* _Work instructions_
Go through the listing below, count the lines that contain "就可以用", and state the number alone.
+++
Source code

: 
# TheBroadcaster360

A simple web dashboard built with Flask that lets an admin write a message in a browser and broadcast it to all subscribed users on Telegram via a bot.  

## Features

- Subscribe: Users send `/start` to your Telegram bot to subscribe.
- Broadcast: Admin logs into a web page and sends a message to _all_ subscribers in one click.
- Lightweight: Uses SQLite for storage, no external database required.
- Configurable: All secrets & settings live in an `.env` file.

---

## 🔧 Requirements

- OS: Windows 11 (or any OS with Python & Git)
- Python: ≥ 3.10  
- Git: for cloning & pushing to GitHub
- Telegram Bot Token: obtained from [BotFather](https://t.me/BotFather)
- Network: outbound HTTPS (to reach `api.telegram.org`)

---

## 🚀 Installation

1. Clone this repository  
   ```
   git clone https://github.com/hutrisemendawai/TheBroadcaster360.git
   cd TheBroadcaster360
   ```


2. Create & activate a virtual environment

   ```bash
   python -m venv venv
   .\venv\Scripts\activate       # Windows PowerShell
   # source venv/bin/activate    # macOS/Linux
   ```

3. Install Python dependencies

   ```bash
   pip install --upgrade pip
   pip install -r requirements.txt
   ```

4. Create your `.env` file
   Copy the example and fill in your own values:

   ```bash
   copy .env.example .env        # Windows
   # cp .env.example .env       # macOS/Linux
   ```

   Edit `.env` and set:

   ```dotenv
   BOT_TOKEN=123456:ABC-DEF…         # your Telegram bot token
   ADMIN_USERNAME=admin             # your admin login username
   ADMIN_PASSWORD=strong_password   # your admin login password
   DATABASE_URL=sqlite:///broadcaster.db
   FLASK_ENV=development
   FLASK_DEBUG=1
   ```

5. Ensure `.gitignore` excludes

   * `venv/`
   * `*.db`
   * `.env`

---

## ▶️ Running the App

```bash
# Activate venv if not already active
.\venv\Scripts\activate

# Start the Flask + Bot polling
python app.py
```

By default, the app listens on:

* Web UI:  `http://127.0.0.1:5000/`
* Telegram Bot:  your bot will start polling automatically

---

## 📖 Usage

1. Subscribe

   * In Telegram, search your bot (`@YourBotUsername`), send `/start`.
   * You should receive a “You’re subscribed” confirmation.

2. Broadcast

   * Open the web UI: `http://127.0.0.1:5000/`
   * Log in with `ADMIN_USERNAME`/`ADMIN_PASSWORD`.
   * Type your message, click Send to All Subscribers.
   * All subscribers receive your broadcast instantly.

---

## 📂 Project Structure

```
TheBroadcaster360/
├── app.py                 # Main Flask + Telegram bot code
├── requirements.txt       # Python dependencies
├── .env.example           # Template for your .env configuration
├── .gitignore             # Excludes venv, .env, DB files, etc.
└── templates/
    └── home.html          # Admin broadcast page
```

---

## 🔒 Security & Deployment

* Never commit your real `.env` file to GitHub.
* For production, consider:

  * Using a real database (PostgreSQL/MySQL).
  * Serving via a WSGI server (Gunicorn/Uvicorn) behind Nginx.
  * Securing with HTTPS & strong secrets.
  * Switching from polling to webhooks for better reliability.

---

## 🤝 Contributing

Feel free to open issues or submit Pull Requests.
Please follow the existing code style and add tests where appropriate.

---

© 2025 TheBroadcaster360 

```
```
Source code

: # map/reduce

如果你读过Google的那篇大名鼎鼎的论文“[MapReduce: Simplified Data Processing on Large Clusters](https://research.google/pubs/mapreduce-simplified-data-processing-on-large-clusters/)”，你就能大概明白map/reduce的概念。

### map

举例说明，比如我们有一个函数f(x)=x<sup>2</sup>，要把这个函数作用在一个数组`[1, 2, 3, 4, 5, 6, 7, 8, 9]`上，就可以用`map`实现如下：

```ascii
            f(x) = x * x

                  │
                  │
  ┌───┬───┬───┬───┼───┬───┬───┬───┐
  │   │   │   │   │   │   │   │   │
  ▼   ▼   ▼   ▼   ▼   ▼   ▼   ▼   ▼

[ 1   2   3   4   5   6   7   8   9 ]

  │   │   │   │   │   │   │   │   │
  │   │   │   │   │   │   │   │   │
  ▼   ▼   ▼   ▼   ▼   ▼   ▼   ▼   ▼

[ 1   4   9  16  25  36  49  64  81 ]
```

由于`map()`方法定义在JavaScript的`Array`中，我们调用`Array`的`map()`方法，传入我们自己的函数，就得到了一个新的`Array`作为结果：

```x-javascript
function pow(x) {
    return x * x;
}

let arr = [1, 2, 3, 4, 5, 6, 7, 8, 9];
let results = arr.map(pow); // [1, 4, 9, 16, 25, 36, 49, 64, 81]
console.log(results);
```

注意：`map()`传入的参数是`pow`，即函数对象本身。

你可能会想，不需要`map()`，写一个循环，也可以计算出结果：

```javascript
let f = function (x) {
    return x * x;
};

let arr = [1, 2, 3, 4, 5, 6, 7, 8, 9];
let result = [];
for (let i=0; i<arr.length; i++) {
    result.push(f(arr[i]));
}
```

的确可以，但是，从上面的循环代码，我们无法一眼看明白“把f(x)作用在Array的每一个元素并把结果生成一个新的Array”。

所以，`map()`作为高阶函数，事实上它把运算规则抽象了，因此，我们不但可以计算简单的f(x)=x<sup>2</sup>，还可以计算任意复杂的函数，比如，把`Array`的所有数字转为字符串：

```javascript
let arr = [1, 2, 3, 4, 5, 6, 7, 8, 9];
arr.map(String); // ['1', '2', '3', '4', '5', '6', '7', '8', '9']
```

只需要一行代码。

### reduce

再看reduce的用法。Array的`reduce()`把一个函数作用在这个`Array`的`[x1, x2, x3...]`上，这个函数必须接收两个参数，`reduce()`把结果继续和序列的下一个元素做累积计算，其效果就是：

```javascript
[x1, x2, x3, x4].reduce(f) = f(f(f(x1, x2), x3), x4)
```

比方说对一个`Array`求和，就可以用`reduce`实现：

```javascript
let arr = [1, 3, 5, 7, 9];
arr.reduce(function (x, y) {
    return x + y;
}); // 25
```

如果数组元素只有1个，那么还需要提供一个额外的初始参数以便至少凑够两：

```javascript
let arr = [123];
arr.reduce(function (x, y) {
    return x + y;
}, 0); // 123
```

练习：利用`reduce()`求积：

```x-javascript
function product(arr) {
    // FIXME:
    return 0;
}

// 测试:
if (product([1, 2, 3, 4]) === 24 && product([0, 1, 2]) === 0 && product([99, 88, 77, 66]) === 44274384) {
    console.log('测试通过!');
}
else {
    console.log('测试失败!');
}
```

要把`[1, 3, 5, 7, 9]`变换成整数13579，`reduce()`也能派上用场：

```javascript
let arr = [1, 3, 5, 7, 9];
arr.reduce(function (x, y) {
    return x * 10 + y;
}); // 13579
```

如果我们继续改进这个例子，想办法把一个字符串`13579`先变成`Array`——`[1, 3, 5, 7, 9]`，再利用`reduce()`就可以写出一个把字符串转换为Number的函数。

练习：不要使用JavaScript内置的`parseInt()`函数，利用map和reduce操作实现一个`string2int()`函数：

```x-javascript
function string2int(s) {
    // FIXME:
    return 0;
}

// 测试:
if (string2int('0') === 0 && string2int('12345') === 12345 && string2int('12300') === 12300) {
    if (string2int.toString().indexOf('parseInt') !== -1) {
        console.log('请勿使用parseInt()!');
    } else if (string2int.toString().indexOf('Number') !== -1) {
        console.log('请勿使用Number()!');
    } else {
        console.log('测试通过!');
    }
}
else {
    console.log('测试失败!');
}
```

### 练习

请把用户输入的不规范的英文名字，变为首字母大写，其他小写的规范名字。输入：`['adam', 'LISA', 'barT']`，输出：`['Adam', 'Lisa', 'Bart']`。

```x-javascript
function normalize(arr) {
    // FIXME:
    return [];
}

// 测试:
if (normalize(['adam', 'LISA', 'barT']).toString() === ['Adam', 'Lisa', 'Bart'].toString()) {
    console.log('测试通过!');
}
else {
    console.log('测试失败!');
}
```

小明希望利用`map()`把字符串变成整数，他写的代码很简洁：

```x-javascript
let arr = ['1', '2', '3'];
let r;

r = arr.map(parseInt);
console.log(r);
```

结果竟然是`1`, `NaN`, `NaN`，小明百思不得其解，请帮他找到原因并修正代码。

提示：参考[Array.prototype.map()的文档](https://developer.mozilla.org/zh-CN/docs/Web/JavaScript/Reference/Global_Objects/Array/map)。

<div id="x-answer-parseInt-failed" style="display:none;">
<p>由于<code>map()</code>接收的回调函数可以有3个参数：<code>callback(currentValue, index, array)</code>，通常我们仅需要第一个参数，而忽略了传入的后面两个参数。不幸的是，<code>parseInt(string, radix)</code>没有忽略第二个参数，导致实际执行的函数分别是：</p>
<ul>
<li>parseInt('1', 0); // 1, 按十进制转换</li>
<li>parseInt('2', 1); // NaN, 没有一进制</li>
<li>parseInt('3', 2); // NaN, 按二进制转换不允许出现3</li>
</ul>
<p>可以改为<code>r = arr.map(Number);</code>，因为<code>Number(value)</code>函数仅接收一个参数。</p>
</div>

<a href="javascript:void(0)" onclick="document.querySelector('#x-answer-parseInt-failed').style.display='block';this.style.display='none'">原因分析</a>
+++
* _Written answer_
2